#### DATA EXTRACT

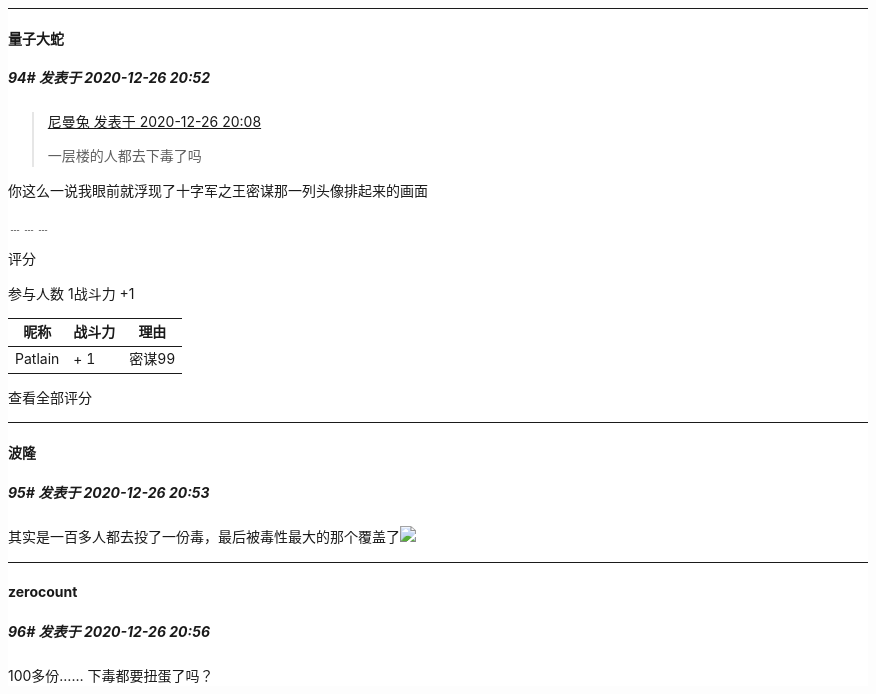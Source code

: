 

*****

####  量子大蛇  
##### 94#       发表于 2020-12-26 20:52



<blockquote><a href="httphttps://bbs.saraba1st.com/2b/forum.php?mod=redirect&amp;goto=findpost&amp;pid=49853098&amp;ptid=1979709" target="_blank">尼曼兔 发表于 2020-12-26 20:08</a>

一层楼的人都去下毒了吗</blockquote>
你这么一说我眼前就浮现了十字军之王密谋那一列头像排起来的画面



﹍﹍﹍

评分





 参与人数 1战斗力 +1

|昵称|战斗力|理由|
|----|---|---|
| Patlain| + 1|密谋99|



查看全部评分






*****

####  波隆  
##### 95#       发表于 2020-12-26 20:53




其实是一百多人都去投了一份毒，最后被毒性最大的那个覆盖了<img src="https://static.saraba1st.com/image/smiley/face2017/068.png" referrerpolicy="no-referrer">







*****

####  zerocount  
##### 96#       发表于 2020-12-26 20:56




100多份…… 
下毒都要扭蛋了吗？

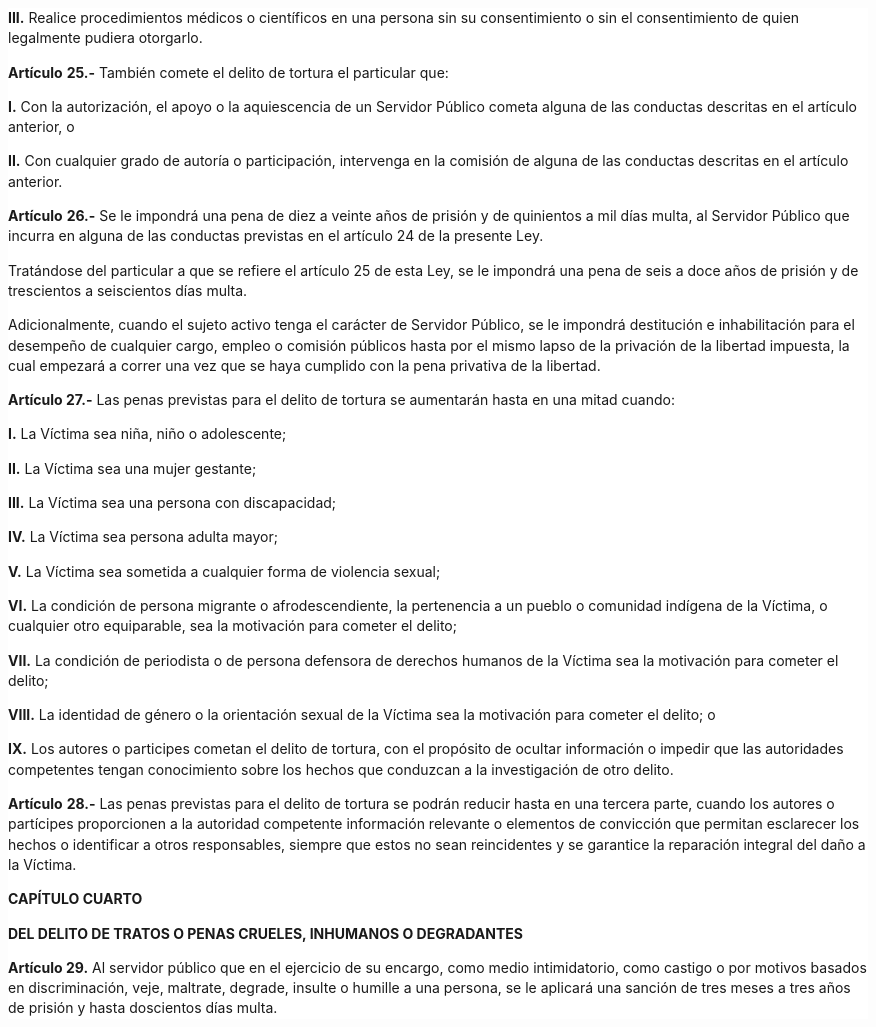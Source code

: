 **III.** Realice procedimientos médicos o científicos en una persona sin su consentimiento o sin el consentimiento de quien legalmente pudiera otorgarlo.

**Artículo** **25.-** También comete el delito de tortura el particular que:

**I.** Con la autorización, el apoyo o la aquiescencia de un Servidor Público cometa alguna de las conductas descritas en el artículo anterior, o

**II.** Con cualquier grado de autoría o participación, intervenga en la comisión de alguna de las conductas descritas en el artículo anterior.

**Artículo** **26.-** Se le impondrá una pena de diez a veinte años de prisión y de quinientos a mil días multa, al Servidor Público que incurra en alguna de las conductas previstas en el artículo 24 de la presente Ley.

Tratándose del particular a que se refiere el artículo 25 de esta Ley, se le impondrá una pena de seis a doce años de prisión y de trescientos a seiscientos días multa.

Adicionalmente, cuando el sujeto activo tenga el carácter de Servidor Público, se le impondrá destitución e inhabilitación para el desempeño de cualquier cargo, empleo o comisión públicos hasta por el mismo lapso de la privación de la libertad impuesta, la cual empezará a correr una vez que se haya cumplido con la pena privativa de la libertad.

**Artículo 27.-** Las penas previstas para el delito de tortura se aumentarán hasta en una mitad cuando:

**I.** La Víctima sea niña, niño o adolescente;

**II.** La Víctima sea una mujer gestante;

**III.** La Víctima sea una persona con discapacidad;

**IV.** La Víctima sea persona adulta mayor;

**V.** La Víctima sea sometida a cualquier forma de violencia sexual;

**VI.** La condición de persona migrante o afrodescendiente, la pertenencia a un pueblo o comunidad indígena de la Víctima, o cualquier otro equiparable, sea la motivación para cometer el delito;

**VII.** La condición de periodista o de persona defensora de derechos humanos de la Víctima sea la motivación para cometer el delito;

**VIII.** La identidad de género o la orientación sexual de la Víctima sea la motivación para cometer el delito; o

**IX.** Los autores o participes cometan el delito de tortura, con el propósito de ocultar información o impedir que las autoridades competentes tengan conocimiento sobre los hechos que conduzcan a la investigación de otro delito.

**Artículo** **28.-** Las penas previstas para el delito de tortura se podrán reducir hasta en una tercera parte, cuando los autores o partícipes proporcionen a la autoridad competente información relevante o elementos de convicción que permitan esclarecer los hechos o identificar a otros responsables, siempre que estos no sean reincidentes y se garantice la reparación integral del daño a la Víctima.

**CAPÍTULO CUARTO**

**DEL DELITO DE TRATOS O PENAS CRUELES, INHUMANOS O DEGRADANTES**

**Artículo 29.** Al servidor público que en el ejercicio de su encargo, como medio intimidatorio, como castigo o por motivos basados en discriminación, veje, maltrate, degrade, insulte o humille a una persona, se le aplicará una sanción de tres meses a tres años de prisión y hasta doscientos días multa.
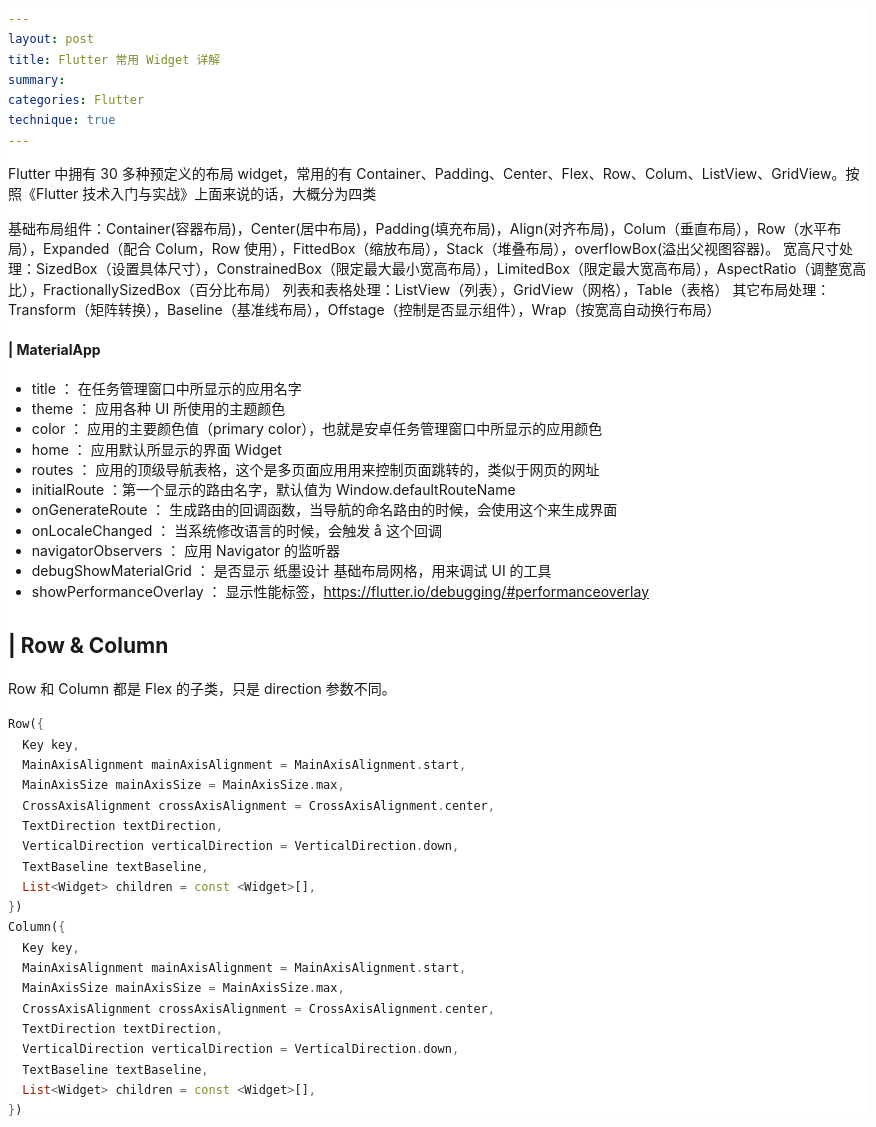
 ```yaml
---
layout: post
title: Flutter 常用 Widget 详解
summary:
categories: Flutter
technique: true
---
```


Flutter 中拥有 30 多种预定义的布局 widget，常用的有 Container、Padding、Center、Flex、Row、Colum、ListView、GridView。按照《Flutter 技术入门与实战》上面来说的话，大概分为四类

基础布局组件：Container(容器布局)，Center(居中布局)，Padding(填充布局)，Align(对齐布局)，Colum（垂直布局），Row（水平布局），Expanded（配合 Colum，Row 使用），FittedBox（缩放布局），Stack（堆叠布局），overflowBox(溢出父视图容器)。
宽高尺寸处理：SizedBox（设置具体尺寸），ConstrainedBox（限定最大最小宽高布局），LimitedBox（限定最大宽高布局），AspectRatio（调整宽高比），FractionallySizedBox（百分比布局）
列表和表格处理：ListView（列表），GridView（网格），Table（表格）
其它布局处理：Transform（矩阵转换），Baseline（基准线布局），Offstage（控制是否显示组件），Wrap（按宽高自动换行布局）

#### | MaterialApp

- title ： 在任务管理窗口中所显示的应用名字
- theme ： 应用各种 UI 所使用的主题颜色
- color ： 应用的主要颜色值（primary color），也就是安卓任务管理窗口中所显示的应用颜色
- home ： 应用默认所显示的界面 Widget
- routes ： 应用的顶级导航表格，这个是多页面应用用来控制页面跳转的，类似于网页的网址
- initialRoute ：第一个显示的路由名字，默认值为 Window.defaultRouteName
- onGenerateRoute ： 生成路由的回调函数，当导航的命名路由的时候，会使用这个来生成界面
- onLocaleChanged ： 当系统修改语言的时候，会触发 å 这个回调
- navigatorObservers ： 应用 Navigator 的监听器
- debugShowMaterialGrid ： 是否显示 纸墨设计 基础布局网格，用来调试 UI 的工具
- showPerformanceOverlay ： 显示性能标签，https://flutter.io/debugging/#performanceoverlay

## | Row & Column

Row 和 Column 都是 Flex 的子类，只是 direction 参数不同。

```dart
Row({
  Key key,
  MainAxisAlignment mainAxisAlignment = MainAxisAlignment.start,
  MainAxisSize mainAxisSize = MainAxisSize.max,
  CrossAxisAlignment crossAxisAlignment = CrossAxisAlignment.center,
  TextDirection textDirection,
  VerticalDirection verticalDirection = VerticalDirection.down,
  TextBaseline textBaseline,
  List<Widget> children = const <Widget>[],
})
Column({
  Key key,
  MainAxisAlignment mainAxisAlignment = MainAxisAlignment.start,
  MainAxisSize mainAxisSize = MainAxisSize.max,
  CrossAxisAlignment crossAxisAlignment = CrossAxisAlignment.center,
  TextDirection textDirection,
  VerticalDirection verticalDirection = VerticalDirection.down,
  TextBaseline textBaseline,
  List<Widget> children = const <Widget>[],
})
```
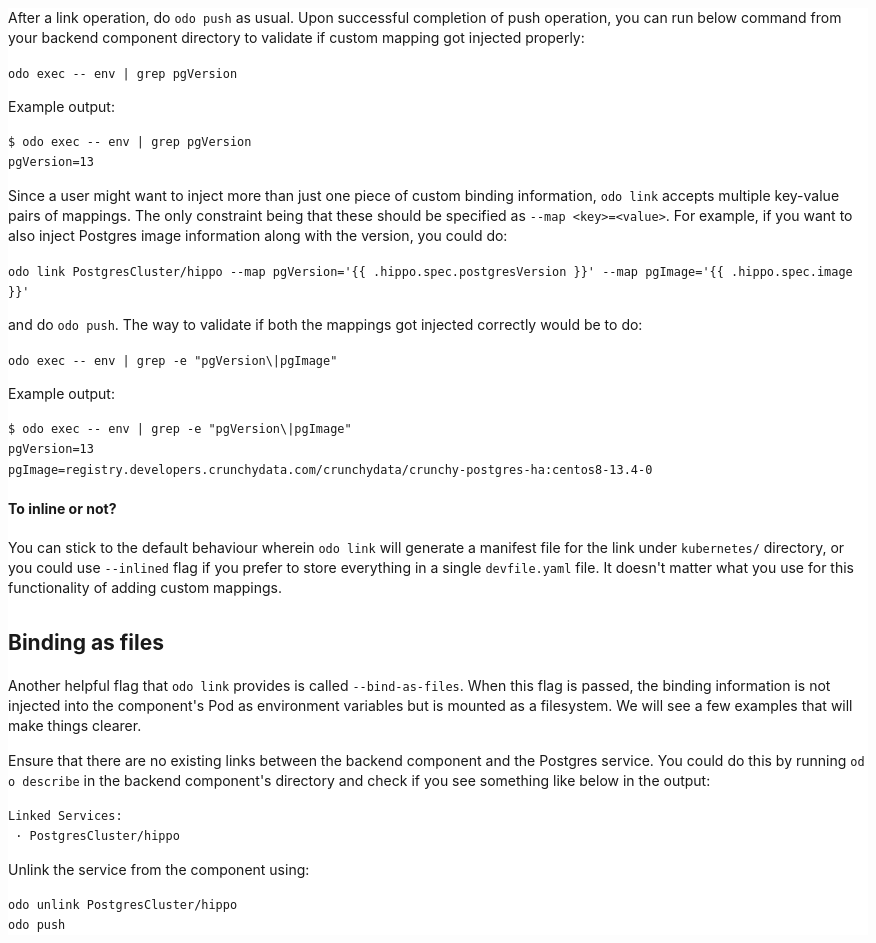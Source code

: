 After a link operation, do `odo push` as usual. Upon successful completion of push operation, you can run below command from your backend component directory to validate if custom mapping got injected properly:

```shell
odo exec -- env | grep pgVersion
```
Example output:
```shell
$ odo exec -- env | grep pgVersion
pgVersion=13
```

Since a user might want to inject more than just one piece of custom binding information, `odo link` accepts multiple key-value pairs of mappings. The only constraint being that these should be specified as `--map <key>=<value>`. For example, if you want to also inject Postgres image information along with the version, you could do:

```shell
odo link PostgresCluster/hippo --map pgVersion='{{ .hippo.spec.postgresVersion }}' --map pgImage='{{ .hippo.spec.image }}'
```
and do `odo push`. The way to validate if both the mappings got injected correctly would be to do:
```shell
odo exec -- env | grep -e "pgVersion\|pgImage"
```
Example output:
```shell
$ odo exec -- env | grep -e "pgVersion\|pgImage"
pgVersion=13
pgImage=registry.developers.crunchydata.com/crunchydata/crunchy-postgres-ha:centos8-13.4-0

```

#### To inline or not?

You can stick to the default behaviour wherein `odo link` will generate a manifest file for the link under `kubernetes/` directory, or you could use `--inlined` flag if you prefer to store everything in a single `devfile.yaml` file. It doesn't matter what you use for this functionality of adding custom mappings.

## Binding as files

Another helpful flag that `odo link` provides is called `--bind-as-files`. When this flag is passed, the binding information is not injected into the component's Pod as environment variables but is mounted as a filesystem. We will see a few examples that will make things clearer.

Ensure that there are no existing links between the backend component and the Postgres service. You could do this by running `odo describe` in the backend component's directory and check if you see something like below in the output:
```shell
Linked Services:
 · PostgresCluster/hippo
```
Unlink the service from the component using:
```shell
odo unlink PostgresCluster/hippo
odo push
```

########

WHAT YOU ARE ASKED TO DO: The answer should consist of every line above in which "motivación" appears.

RESULT FOR THIS EXERCISE:
**VI.** La condición de persona migrante o afrodescendiente, la pertenencia a un pueblo o comunidad indígena de la Víctima, o cualquier otro equiparable, sea la motivación para cometer el delito;
**VII.** La condición de periodista o de persona defensora de derechos humanos de la Víctima sea la motivación para cometer el delito;
**VIII.** La identidad de género o la orientación sexual de la Víctima sea la motivación para cometer el delito; o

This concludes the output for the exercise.